:: Work instruction ::
Here the job is to restate every entry word for word.

:: Source information ::
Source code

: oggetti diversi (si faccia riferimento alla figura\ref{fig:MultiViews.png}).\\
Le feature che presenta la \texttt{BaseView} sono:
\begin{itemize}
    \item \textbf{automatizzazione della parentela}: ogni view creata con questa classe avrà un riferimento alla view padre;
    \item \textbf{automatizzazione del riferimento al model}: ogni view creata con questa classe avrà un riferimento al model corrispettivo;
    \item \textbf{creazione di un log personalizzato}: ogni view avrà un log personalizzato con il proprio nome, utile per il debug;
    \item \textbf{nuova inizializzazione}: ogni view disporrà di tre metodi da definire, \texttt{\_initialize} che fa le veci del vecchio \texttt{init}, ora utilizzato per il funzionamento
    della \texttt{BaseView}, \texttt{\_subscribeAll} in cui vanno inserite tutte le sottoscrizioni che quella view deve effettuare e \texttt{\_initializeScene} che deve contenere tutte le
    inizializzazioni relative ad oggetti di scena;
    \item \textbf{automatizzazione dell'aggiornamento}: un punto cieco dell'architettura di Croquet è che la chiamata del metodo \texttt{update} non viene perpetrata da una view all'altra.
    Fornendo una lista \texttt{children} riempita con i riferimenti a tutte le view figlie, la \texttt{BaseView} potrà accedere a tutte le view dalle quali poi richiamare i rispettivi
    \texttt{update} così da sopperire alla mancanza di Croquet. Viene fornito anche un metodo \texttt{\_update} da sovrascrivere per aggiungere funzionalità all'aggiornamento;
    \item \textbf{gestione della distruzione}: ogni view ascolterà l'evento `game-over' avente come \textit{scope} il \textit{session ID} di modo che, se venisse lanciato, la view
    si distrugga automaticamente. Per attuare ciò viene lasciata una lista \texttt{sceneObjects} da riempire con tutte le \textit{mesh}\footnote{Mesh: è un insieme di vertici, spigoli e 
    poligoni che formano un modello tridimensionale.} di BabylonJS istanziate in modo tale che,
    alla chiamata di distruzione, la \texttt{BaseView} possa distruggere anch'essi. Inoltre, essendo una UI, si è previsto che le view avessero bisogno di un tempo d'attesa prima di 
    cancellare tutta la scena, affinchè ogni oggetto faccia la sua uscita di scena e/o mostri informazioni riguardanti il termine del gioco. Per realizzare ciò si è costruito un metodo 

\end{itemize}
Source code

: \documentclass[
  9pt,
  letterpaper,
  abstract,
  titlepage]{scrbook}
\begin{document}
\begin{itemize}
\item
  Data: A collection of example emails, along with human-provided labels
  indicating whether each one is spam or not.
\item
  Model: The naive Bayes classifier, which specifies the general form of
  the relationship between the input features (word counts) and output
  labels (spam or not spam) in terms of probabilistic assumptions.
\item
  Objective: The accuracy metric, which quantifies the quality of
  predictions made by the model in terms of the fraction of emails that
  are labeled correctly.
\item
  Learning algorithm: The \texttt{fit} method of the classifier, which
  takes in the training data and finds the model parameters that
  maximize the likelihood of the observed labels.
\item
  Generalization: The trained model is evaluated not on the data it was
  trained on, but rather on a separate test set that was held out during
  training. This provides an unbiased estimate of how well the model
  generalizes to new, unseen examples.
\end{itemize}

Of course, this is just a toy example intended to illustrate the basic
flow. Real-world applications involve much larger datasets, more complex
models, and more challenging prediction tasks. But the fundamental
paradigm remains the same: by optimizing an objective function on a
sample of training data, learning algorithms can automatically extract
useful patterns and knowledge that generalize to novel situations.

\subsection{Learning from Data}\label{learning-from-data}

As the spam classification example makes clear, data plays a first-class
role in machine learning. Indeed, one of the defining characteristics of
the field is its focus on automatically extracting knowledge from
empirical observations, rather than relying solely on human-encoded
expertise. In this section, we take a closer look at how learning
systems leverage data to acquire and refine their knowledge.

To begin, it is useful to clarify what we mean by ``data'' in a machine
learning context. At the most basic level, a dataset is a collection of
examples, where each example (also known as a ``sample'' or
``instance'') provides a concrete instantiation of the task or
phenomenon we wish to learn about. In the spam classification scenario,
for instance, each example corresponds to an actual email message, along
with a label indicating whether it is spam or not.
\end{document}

:: Exercise result ::
Source code

: oggetti diversi (si faccia riferimento alla figura\ref{fig:MultiViews.png}).\\
Le feature che presenta la \texttt{BaseView} sono:
\begin{itemize}
    \item \textbf{automatizzazione della parentela}: ogni view creata con questa classe avrà un riferimento alla view padre;
    \item \textbf{automatizzazione del riferimento al model}: ogni view creata con questa classe avrà un riferimento al model corrispettivo;
    \item \textbf{creazione di un log personalizzato}: ogni view avrà un log personalizzato con il proprio nome, utile per il debug;
    \item \textbf{nuova inizializzazione}: ogni view disporrà di tre metodi da definire, \texttt{\_initialize} che fa le veci del vecchio \texttt{init}, ora utilizzato per il funzionamento
    della \texttt{BaseView}, \texttt{\_subscribeAll} in cui vanno inserite tutte le sottoscrizioni che quella view deve effettuare e \texttt{\_initializeScene} che deve contenere tutte le
    inizializzazioni relative ad oggetti di scena;
    \item \textbf{automatizzazione dell'aggiornamento}: un punto cieco dell'architettura di Croquet è che la chiamata del metodo \texttt{update} non viene perpetrata da una view all'altra.
    Fornendo una lista \texttt{children} riempita con i riferimenti a tutte le view figlie, la \texttt{BaseView} potrà accedere a tutte le view dalle quali poi richiamare i rispettivi
    \texttt{update} così da sopperire alla mancanza di Croquet. Viene fornito anche un metodo \texttt{\_update} da sovrascrivere per aggiungere funzionalità all'aggiornamento;
    \item \textbf{gestione della distruzione}: ogni view ascolterà l'evento `game-over' avente come \textit{scope} il \textit{session ID} di modo che, se venisse lanciato, la view
    si distrugga automaticamente. Per attuare ciò viene lasciata una lista \texttt{sceneObjects} da riempire con tutte le \textit{mesh}\footnote{Mesh: è un insieme di vertici, spigoli e 
    poligoni che formano un modello tridimensionale.} di BabylonJS istanziate in modo tale che,
    alla chiamata di distruzione, la \texttt{BaseView} possa distruggere anch'essi. Inoltre, essendo una UI, si è previsto che le view avessero bisogno di un tempo d'attesa prima di 
    cancellare tutta la scena, affinchè ogni oggetto faccia la sua uscita di scena e/o mostri informazioni riguardanti il termine del gioco. Per realizzare ciò si è costruito un metodo 

\end{itemize}
Source code

: \documentclass[
  9pt,
  letterpaper,
  abstract,
  titlepage]{scrbook}
\begin{document}
\begin{itemize}
\item
  Data: A collection of example emails, along with human-provided labels
  indicating whether each one is spam or not.
\item
  Model: The naive Bayes classifier, which specifies the general form of
  the relationship between the input features (word counts) and output
  labels (spam or not spam) in terms of probabilistic assumptions.
\item
  Objective: The accuracy metric, which quantifies the quality of
  predictions made by the model in terms of the fraction of emails that
  are labeled correctly.
\item
  Learning algorithm: The \texttt{fit} method of the classifier, which
  takes in the training data and finds the model parameters that
  maximize the likelihood of the observed labels.
\item
  Generalization: The trained model is evaluated not on the data it was
  trained on, but rather on a separate test set that was held out during
  training. This provides an unbiased estimate of how well the model
  generalizes to new, unseen examples.
\end{itemize}

Of course, this is just a toy example intended to illustrate the basic
flow. Real-world applications involve much larger datasets, more complex
models, and more challenging prediction tasks. But the fundamental
paradigm remains the same: by optimizing an objective function on a
sample of training data, learning algorithms can automatically extract
useful patterns and knowledge that generalize to novel situations.

\subsection{Learning from Data}\label{learning-from-data}

As the spam classification example makes clear, data plays a first-class
role in machine learning. Indeed, one of the defining characteristics of
the field is its focus on automatically extracting knowledge from
empirical observations, rather than relying solely on human-encoded
expertise. In this section, we take a closer look at how learning
systems leverage data to acquire and refine their knowledge.

To begin, it is useful to clarify what we mean by ``data'' in a machine
learning context. At the most basic level, a dataset is a collection of
examples, where each example (also known as a ``sample'' or
``instance'') provides a concrete instantiation of the task or
phenomenon we wish to learn about. In the spam classification scenario,
for instance, each example corresponds to an actual email message, along
with a label indicating whether it is spam or not.
\end{document}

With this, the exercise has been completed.